* _How to complete this task_
Copy exactly the lines of the material below, starting with the first and including the line that holds "In this episode".

- - -

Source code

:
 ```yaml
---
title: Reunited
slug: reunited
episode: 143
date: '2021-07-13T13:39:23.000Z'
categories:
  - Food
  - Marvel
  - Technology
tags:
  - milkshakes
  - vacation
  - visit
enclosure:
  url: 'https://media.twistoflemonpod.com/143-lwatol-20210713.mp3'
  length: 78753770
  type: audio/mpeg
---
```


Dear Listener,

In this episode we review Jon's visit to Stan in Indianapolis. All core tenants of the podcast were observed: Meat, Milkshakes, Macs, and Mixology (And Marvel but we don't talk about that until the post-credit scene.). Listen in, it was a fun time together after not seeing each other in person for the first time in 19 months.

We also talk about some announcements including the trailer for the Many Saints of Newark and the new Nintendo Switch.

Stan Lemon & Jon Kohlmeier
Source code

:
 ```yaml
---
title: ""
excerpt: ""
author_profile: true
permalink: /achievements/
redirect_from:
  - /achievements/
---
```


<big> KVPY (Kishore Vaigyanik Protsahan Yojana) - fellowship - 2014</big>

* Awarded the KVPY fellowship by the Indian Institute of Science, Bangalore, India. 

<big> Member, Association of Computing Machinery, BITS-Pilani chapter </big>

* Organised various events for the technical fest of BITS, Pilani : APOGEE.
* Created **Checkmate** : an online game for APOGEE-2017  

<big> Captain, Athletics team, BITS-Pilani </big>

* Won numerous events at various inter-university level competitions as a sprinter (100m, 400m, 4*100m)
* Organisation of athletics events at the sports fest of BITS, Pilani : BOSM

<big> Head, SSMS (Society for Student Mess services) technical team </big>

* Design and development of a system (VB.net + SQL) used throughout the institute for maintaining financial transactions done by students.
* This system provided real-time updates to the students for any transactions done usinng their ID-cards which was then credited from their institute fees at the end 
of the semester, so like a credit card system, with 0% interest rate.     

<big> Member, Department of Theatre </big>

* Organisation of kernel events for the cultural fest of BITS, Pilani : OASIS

- - -

* _Exercise result_
Source code

:
 ```yaml
---
title: Reunited
slug: reunited
episode: 143
date: '2021-07-13T13:39:23.000Z'
categories:
  - Food
  - Marvel
  - Technology
tags:
  - milkshakes
  - vacation
  - visit
enclosure:
  url: 'https://media.twistoflemonpod.com/143-lwatol-20210713.mp3'
  length: 78753770
  type: audio/mpeg
---
```


Dear Listener,

In this episode we review Jon's visit to Stan in Indianapolis. All core tenants of the podcast were observed: Meat, Milkshakes, Macs, and Mixology (And Marvel but we don't talk about that until the post-credit scene.). Listen in, it was a fun time together after not seeing each other in person for the first time in 19 months.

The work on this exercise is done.